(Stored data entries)
============================================================

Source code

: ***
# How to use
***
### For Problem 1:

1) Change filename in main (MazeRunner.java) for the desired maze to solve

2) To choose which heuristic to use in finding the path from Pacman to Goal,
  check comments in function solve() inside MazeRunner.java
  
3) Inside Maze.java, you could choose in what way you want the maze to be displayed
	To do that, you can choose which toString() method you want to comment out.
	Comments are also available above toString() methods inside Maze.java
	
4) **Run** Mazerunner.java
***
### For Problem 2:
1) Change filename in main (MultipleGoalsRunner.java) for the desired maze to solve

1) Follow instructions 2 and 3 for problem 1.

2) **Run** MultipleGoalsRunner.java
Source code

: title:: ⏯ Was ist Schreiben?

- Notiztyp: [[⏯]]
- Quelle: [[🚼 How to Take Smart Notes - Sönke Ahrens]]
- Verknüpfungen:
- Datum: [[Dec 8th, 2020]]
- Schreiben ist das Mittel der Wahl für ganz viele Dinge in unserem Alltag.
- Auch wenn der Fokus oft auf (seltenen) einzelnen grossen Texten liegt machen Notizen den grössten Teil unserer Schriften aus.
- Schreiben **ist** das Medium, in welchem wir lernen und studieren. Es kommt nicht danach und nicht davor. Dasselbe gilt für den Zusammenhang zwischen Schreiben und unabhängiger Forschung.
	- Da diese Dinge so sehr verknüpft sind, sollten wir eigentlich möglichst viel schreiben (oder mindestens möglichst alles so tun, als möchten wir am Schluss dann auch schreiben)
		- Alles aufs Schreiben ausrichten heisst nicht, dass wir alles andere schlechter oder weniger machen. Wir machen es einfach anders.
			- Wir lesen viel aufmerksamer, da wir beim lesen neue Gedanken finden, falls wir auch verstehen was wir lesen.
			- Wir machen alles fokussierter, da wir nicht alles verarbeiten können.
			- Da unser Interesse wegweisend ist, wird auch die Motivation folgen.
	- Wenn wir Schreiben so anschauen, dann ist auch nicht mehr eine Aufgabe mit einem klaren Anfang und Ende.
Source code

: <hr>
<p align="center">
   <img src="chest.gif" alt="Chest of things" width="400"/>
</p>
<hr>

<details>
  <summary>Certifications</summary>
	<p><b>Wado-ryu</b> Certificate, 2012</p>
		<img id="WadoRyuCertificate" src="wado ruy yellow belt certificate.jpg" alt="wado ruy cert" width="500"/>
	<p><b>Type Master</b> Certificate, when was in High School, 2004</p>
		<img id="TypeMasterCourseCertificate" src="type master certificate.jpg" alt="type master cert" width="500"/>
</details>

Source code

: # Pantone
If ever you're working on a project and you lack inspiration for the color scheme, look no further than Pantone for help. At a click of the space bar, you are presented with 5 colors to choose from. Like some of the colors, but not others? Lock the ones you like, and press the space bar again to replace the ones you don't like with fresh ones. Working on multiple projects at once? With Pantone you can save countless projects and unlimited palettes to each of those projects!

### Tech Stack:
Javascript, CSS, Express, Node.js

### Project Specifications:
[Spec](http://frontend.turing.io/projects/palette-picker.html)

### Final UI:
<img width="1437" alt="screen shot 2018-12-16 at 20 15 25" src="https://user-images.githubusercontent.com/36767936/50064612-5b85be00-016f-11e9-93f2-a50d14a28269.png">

============================================================

▶ Work task
Starting with the line above that holds "- Notiztyp: [[⏯]]" and stopping with the line that holds "- Auch wenn", reproduce each line exactly, omitting all other lines.

▶ Written response
- Notiztyp: [[⏯]]
- Quelle: [[🚼 How to Take Smart Notes - Sönke Ahrens]]
- Verknüpfungen:
- Datum: [[Dec 8th, 2020]]
- Schreiben ist das Mittel der Wahl für ganz viele Dinge in unserem Alltag.
- Auch wenn der Fokus oft auf (seltenen) einzelnen grossen Texten liegt machen Notizen den grössten Teil unserer Schriften aus.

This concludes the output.